◆ MATERIAL PROVIDED:
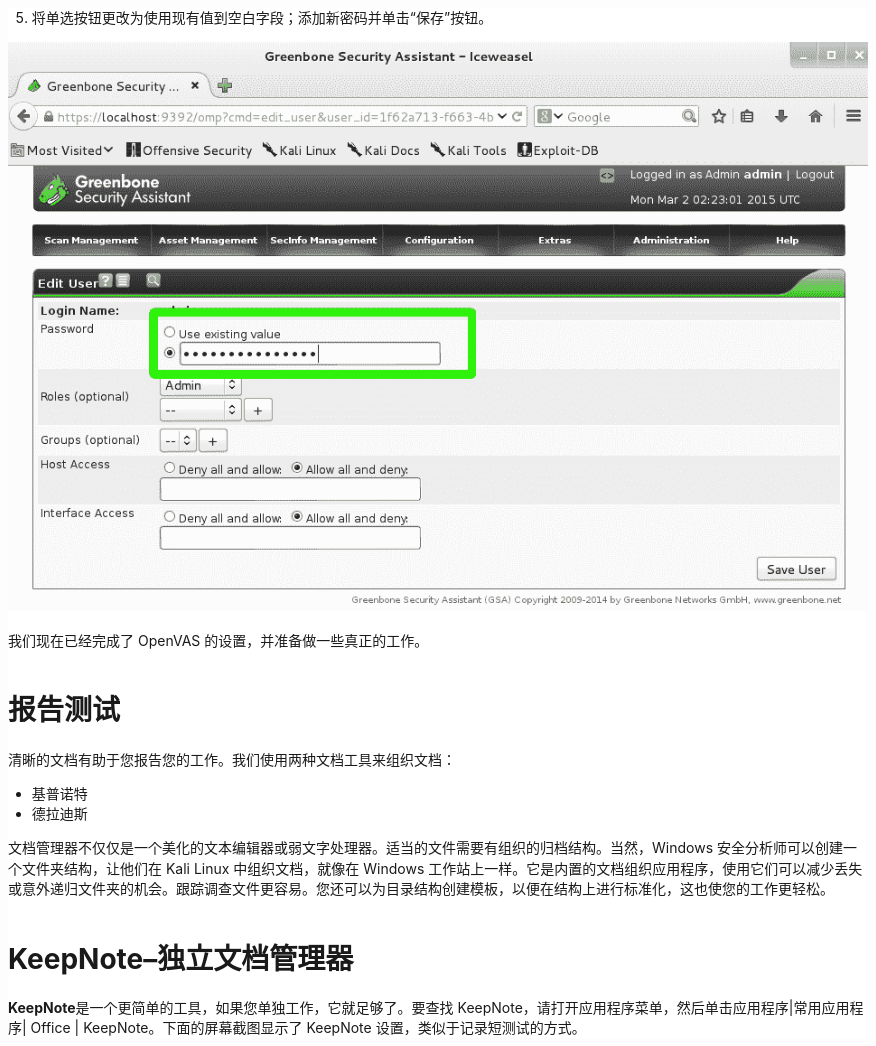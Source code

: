 5.  将单选按钮更改为使用现有值到空白字段；添加新密码并单击“保存”按钮。

![](img/499c9aa8-48e1-4367-91fa-b908be5c496a.png)

我们现在已经完成了 OpenVAS 的设置，并准备做一些真正的工作。

# 报告测试

清晰的文档有助于您报告您的工作。我们使用两种文档工具来组织文档：

*   基普诺特
*   德拉迪斯

文档管理器不仅仅是一个美化的文本编辑器或弱文字处理器。适当的文件需要有组织的归档结构。当然，Windows 安全分析师可以创建一个文件夹结构，让他们在 Kali Linux 中组织文档，就像在 Windows 工作站上一样。它是内置的文档组织应用程序，使用它们可以减少丢失或意外递归文件夹的机会。跟踪调查文件更容易。您还可以为目录结构创建模板，以便在结构上进行标准化，这也使您的工作更轻松。

# KeepNote–独立文档管理器

**KeepNote**是一个更简单的工具，如果您单独工作，它就足够了。要查找 KeepNote，请打开应用程序菜单，然后单击应用程序|常用应用程序| Office | KeepNote。下面的屏幕截图显示了 KeepNote 设置，类似于记录短测试的方式。
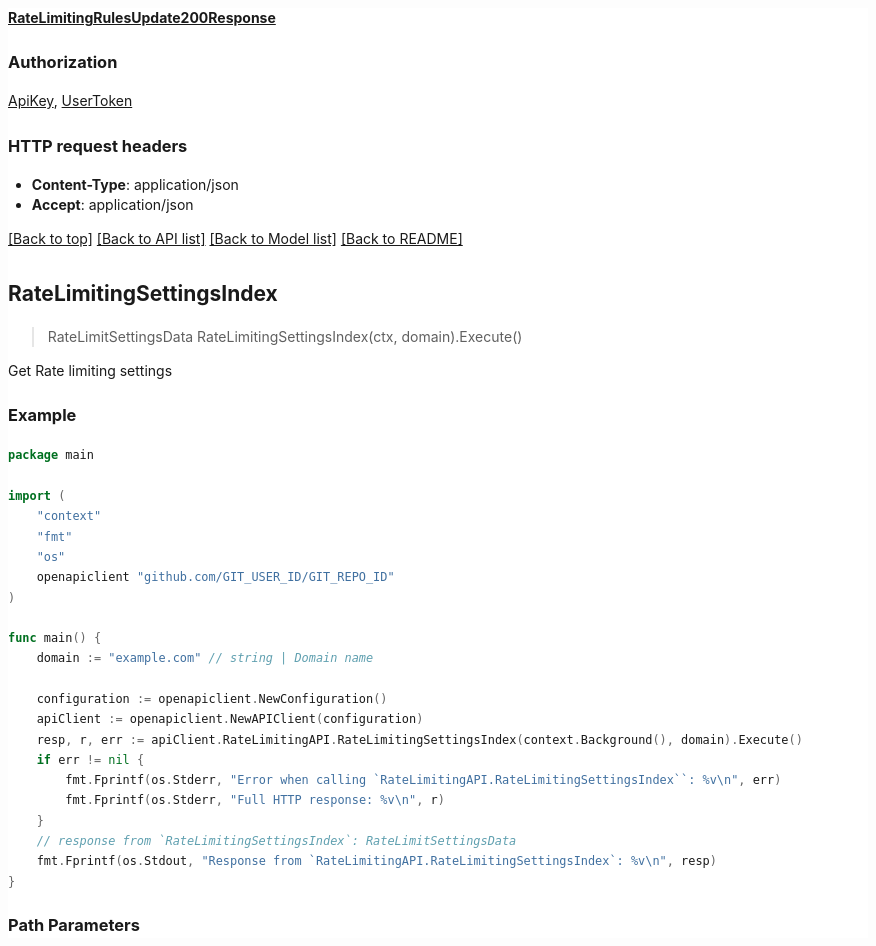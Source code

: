 [**RateLimitingRulesUpdate200Response**](RateLimitingRulesUpdate200Response.md)

### Authorization

[ApiKey](../README.md#ApiKey), [UserToken](../README.md#UserToken)

### HTTP request headers

- **Content-Type**: application/json
- **Accept**: application/json

[[Back to top]](#) [[Back to API list]](../README.md#documentation-for-api-endpoints)
[[Back to Model list]](../README.md#documentation-for-models)
[[Back to README]](../README.md)


## RateLimitingSettingsIndex

> RateLimitSettingsData RateLimitingSettingsIndex(ctx, domain).Execute()

Get Rate limiting settings

### Example

```go
package main

import (
	"context"
	"fmt"
	"os"
	openapiclient "github.com/GIT_USER_ID/GIT_REPO_ID"
)

func main() {
	domain := "example.com" // string | Domain name

	configuration := openapiclient.NewConfiguration()
	apiClient := openapiclient.NewAPIClient(configuration)
	resp, r, err := apiClient.RateLimitingAPI.RateLimitingSettingsIndex(context.Background(), domain).Execute()
	if err != nil {
		fmt.Fprintf(os.Stderr, "Error when calling `RateLimitingAPI.RateLimitingSettingsIndex``: %v\n", err)
		fmt.Fprintf(os.Stderr, "Full HTTP response: %v\n", r)
	}
	// response from `RateLimitingSettingsIndex`: RateLimitSettingsData
	fmt.Fprintf(os.Stdout, "Response from `RateLimitingAPI.RateLimitingSettingsIndex`: %v\n", resp)
}
```

### Path Parameters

◆ ACTIVITY: Pictures are to be left out; all else in the entries above is to be quoted exactly.

◆ RESPONSE AREA:
Source code

: 5.  将单选按钮更改为使用现有值到空白字段；添加新密码并单击“保存”按钮。

![](img/499c9aa8-48e1-4367-91fa-b908be5c496a.png)

我们现在已经完成了 OpenVAS 的设置，并准备做一些真正的工作。

# 报告测试

清晰的文档有助于您报告您的工作。我们使用两种文档工具来组织文档：

*   基普诺特
*   德拉迪斯

文档管理器不仅仅是一个美化的文本编辑器或弱文字处理器。适当的文件需要有组织的归档结构。当然，Windows 安全分析师可以创建一个文件夹结构，让他们在 Kali Linux 中组织文档，就像在 Windows 工作站上一样。它是内置的文档组织应用程序，使用它们可以减少丢失或意外递归文件夹的机会。跟踪调查文件更容易。您还可以为目录结构创建模板，以便在结构上进行标准化，这也使您的工作更轻松。

# KeepNote–独立文档管理器

**KeepNote**是一个更简单的工具，如果您单独工作，它就足够了。要查找 KeepNote，请打开应用程序菜单，然后单击应用程序|常用应用程序| Office | KeepNote。下面的屏幕截图显示了 KeepNote 设置，类似于记录短测试的方式。
Source code

: [**RateLimitingRulesUpdate200Response**](RateLimitingRulesUpdate200Response.md)

### Authorization

[ApiKey](../README.md#ApiKey), [UserToken](../README.md#UserToken)

### HTTP request headers

- **Content-Type**: application/json
- **Accept**: application/json

[[Back to top]](#) [[Back to API list]](../README.md#documentation-for-api-endpoints)
[[Back to Model list]](../README.md#documentation-for-models)
[[Back to README]](../README.md)


## RateLimitingSettingsIndex

> RateLimitSettingsData RateLimitingSettingsIndex(ctx, domain).Execute()

Get Rate limiting settings

### Example

```go
package main

import (
	"context"
	"fmt"
	"os"
	openapiclient "github.com/GIT_USER_ID/GIT_REPO_ID"
)

func main() {
	domain := "example.com" // string | Domain name

	configuration := openapiclient.NewConfiguration()
	apiClient := openapiclient.NewAPIClient(configuration)
	resp, r, err := apiClient.RateLimitingAPI.RateLimitingSettingsIndex(context.Background(), domain).Execute()
	if err != nil {
		fmt.Fprintf(os.Stderr, "Error when calling `RateLimitingAPI.RateLimitingSettingsIndex``: %v\n", err)
		fmt.Fprintf(os.Stderr, "Full HTTP response: %v\n", r)
	}
	// response from `RateLimitingSettingsIndex`: RateLimitSettingsData
	fmt.Fprintf(os.Stdout, "Response from `RateLimitingAPI.RateLimitingSettingsIndex`: %v\n", resp)
}
```

### Path Parameters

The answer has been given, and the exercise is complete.